Recuerdo que en esa ocasión, llegó nuestra primer cliente, una joven mujer, que por razones obvias no había cuidado su arreglo personal; mi abuela la empezó a despachar sin quitarle la vista y noté que en su cara tenía un gesto de franco desagrado, también se evidenciaba que sus labios se apretaban y se aflojaban, y entonces sucedió lo que frecuentemente  pasaba cuando a ella no le agradaba alguna situación, le dijo a la joven: Que bárbara muchacha, cómo es posible que te atrevas a salir a la calle toda paistuda, con el salitre marcado en el pescuezo y la baba seca, la joven se apenó mucho y le respondió con mucho respeto: Hay doña Chabela , por qué es tan claridosa; y mi abuela inmediatamente replicó: Mira , fea no eres, pero con esas mechas paradas y lo demás que te dije, y que ya no voy a decir, porque veo que eres muy delicada, mejor tómalo como un consejo.

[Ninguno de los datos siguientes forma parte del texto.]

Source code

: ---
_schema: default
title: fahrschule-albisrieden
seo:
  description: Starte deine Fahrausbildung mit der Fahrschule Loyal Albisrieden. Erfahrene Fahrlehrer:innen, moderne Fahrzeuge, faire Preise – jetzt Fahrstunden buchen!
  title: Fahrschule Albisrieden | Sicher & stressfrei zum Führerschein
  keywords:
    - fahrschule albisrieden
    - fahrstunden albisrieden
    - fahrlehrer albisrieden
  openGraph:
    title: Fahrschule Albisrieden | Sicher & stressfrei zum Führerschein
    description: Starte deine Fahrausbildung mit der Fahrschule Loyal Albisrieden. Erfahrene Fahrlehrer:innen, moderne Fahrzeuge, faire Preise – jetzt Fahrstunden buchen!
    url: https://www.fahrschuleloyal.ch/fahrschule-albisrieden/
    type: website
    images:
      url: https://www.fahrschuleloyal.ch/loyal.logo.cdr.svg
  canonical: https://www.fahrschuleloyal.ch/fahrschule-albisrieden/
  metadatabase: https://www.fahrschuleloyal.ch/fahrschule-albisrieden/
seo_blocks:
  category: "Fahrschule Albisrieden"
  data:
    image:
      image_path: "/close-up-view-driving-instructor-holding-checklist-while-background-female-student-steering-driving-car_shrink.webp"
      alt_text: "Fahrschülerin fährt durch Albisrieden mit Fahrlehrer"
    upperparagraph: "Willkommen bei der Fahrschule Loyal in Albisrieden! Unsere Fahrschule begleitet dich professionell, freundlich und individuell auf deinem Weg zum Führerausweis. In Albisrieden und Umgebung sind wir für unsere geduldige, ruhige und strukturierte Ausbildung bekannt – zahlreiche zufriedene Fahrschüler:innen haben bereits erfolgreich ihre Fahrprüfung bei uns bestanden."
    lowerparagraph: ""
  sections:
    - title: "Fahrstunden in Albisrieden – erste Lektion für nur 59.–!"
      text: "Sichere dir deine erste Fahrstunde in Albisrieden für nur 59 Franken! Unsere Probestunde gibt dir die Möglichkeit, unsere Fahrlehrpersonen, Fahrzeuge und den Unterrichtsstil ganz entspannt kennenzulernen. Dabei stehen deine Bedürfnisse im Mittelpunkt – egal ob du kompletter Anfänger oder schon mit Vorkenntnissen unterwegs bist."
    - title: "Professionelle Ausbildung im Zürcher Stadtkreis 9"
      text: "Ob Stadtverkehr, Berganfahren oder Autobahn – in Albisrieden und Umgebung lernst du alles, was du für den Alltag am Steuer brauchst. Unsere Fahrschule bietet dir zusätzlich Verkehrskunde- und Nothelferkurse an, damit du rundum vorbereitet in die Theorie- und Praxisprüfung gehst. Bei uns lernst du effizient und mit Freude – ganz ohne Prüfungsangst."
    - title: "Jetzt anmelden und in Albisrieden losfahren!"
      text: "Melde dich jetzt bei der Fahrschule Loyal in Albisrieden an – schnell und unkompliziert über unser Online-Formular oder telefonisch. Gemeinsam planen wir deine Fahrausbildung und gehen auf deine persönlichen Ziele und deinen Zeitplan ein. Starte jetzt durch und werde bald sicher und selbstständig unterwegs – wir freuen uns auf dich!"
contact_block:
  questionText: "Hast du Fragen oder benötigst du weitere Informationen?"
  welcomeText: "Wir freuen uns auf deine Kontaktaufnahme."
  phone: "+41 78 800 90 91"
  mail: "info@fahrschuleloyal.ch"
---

El rostro dela joven empezó a relajarse un poco y le contestó: Eso haré doña Chabela, lo tomaré como un consejo; al parecer todo había quedado en santa paz, pero antes de que saliera la joven del tendajo, mi abuela  dio la estocada final: Oye niña y para la otra lávate la boca (suavicé un poco la palabra), mira que venir y hablarle a uno en sus narices con ese tufo, por poco y me gomito.

Así era de folclórico el lenguaje de tan amada abuelita, que pudiéndose tomar como una ofensa, al final, propios y extraños, le festejaban la ocurrencia.